▶ Your task: Here, the job is to give back every entry below unchanged, omitting pictures.

▶ Recorded data:

★ ★ ★ ★ ★

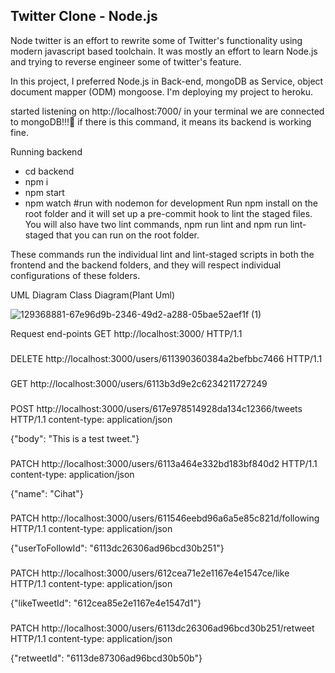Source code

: ## Twitter Clone - Node.js

 Node twitter is an effort to rewrite some of Twitter's functionality using modern javascript based toolchain. It was mostly an effort to learn Node.js and trying to reverse engineer some of twitter's feature.


In this project, I preferred Node.js in Back-end, mongoDB as Service, object document mapper (ODM) mongoose. I'm deploying my project to heroku.



started listening on http://localhost:7000/ in your terminal we are connected to mongoDB!!!🤪
if there is this command, it means its backend is working fine.


Running backend
* cd backend
* npm i
* npm start
* npm watch #run with nodemon for development
Run npm install on the root folder and it will set up a pre-commit hook to lint the staged files. You will also have two lint commands, npm run lint and npm run lint-staged that you can run on the root folder.

These commands run the individual lint and lint-staged scripts in both the frontend and the backend folders, and they will respect individual configurations of these folders.

UML Diagram
Class Diagram(Plant Uml)


![129368881-67e96d9b-2346-49d2-a288-05bae52aef1f (1)](https://user-images.githubusercontent.com/87239482/180251020-ee564220-6454-465b-b424-cced640b4f6e.png)





Request end-points
GET  http://localhost:3000/ HTTP/1.1


###

DELETE  http://localhost:3000/users/611390360384a2befbbc7466 HTTP/1.1

###

GET http://localhost:3000/users/6113b3d9e2c6234211727249

###

POST    http://localhost:3000/users/617e978514928da134c12366/tweets HTTP/1.1
content-type: application/json

{"body": "This is a test tweet."}

###

PATCH   http://localhost:3000/users/6113a464e332bd183bf840d2 HTTP/1.1
content-type: application/json

{"name": "Cihat"}

###

PATCH   http://localhost:3000/users/611546eebd96a6a5e85c821d/following HTTP/1.1
content-type: application/json

{"userToFollowId": "6113dc26306ad96bcd30b251"}

###

PATCH   http://localhost:3000/users/612cea71e2e1167e4e1547ce/like HTTP/1.1
content-type: application/json

{"likeTweetId": "612cea85e2e1167e4e1547d1"}

###

PATCH   http://localhost:3000/users/6113dc26306ad96bcd30b251/retweet HTTP/1.1
content-type: application/json

{"retweetId": "6113de87306ad96bcd30b50b"}
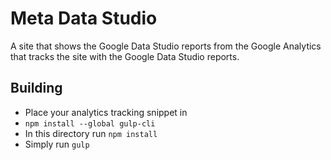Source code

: # Meta Data Studio

A site that shows the Google Data Studio reports from the Google Analytics that tracks the site with the Google Data Studio reports.

## Building
- Place your analytics tracking snippet in
- `npm install --global gulp-cli`
- In this directory run `npm install`
- Simply run `gulp`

★ ★ ★ ★ ★

▶ Answer box:
Source code

: ## Twitter Clone - Node.js

 Node twitter is an effort to rewrite some of Twitter's functionality using modern javascript based toolchain. It was mostly an effort to learn Node.js and trying to reverse engineer some of twitter's feature.


In this project, I preferred Node.js in Back-end, mongoDB as Service, object document mapper (ODM) mongoose. I'm deploying my project to heroku.



started listening on http://localhost:7000/ in your terminal we are connected to mongoDB!!!🤪
if there is this command, it means its backend is working fine.


Running backend
* cd backend
* npm i
* npm start
* npm watch #run with nodemon for development
Run npm install on the root folder and it will set up a pre-commit hook to lint the staged files. You will also have two lint commands, npm run lint and npm run lint-staged that you can run on the root folder.

These commands run the individual lint and lint-staged scripts in both the frontend and the backend folders, and they will respect individual configurations of these folders.

UML Diagram
Class Diagram(Plant Uml)


![129368881-67e96d9b-2346-49d2-a288-05bae52aef1f (1)](https://user-images.githubusercontent.com/87239482/180251020-ee564220-6454-465b-b424-cced640b4f6e.png)





Request end-points
GET  http://localhost:3000/ HTTP/1.1


###

DELETE  http://localhost:3000/users/611390360384a2befbbc7466 HTTP/1.1

###

GET http://localhost:3000/users/6113b3d9e2c6234211727249

###

POST    http://localhost:3000/users/617e978514928da134c12366/tweets HTTP/1.1
content-type: application/json

{"body": "This is a test tweet."}

###

PATCH   http://localhost:3000/users/6113a464e332bd183bf840d2 HTTP/1.1
content-type: application/json

{"name": "Cihat"}

###

PATCH   http://localhost:3000/users/611546eebd96a6a5e85c821d/following HTTP/1.1
content-type: application/json

{"userToFollowId": "6113dc26306ad96bcd30b251"}

###

PATCH   http://localhost:3000/users/612cea71e2e1167e4e1547ce/like HTTP/1.1
content-type: application/json

{"likeTweetId": "612cea85e2e1167e4e1547d1"}

###

PATCH   http://localhost:3000/users/6113dc26306ad96bcd30b251/retweet HTTP/1.1
content-type: application/json

{"retweetId": "6113de87306ad96bcd30b50b"}
Source code

: # Meta Data Studio

A site that shows the Google Data Studio reports from the Google Analytics that tracks the site with the Google Data Studio reports.

## Building
- Place your analytics tracking snippet in
- `npm install --global gulp-cli`
- In this directory run `npm install`
- Simply run `gulp`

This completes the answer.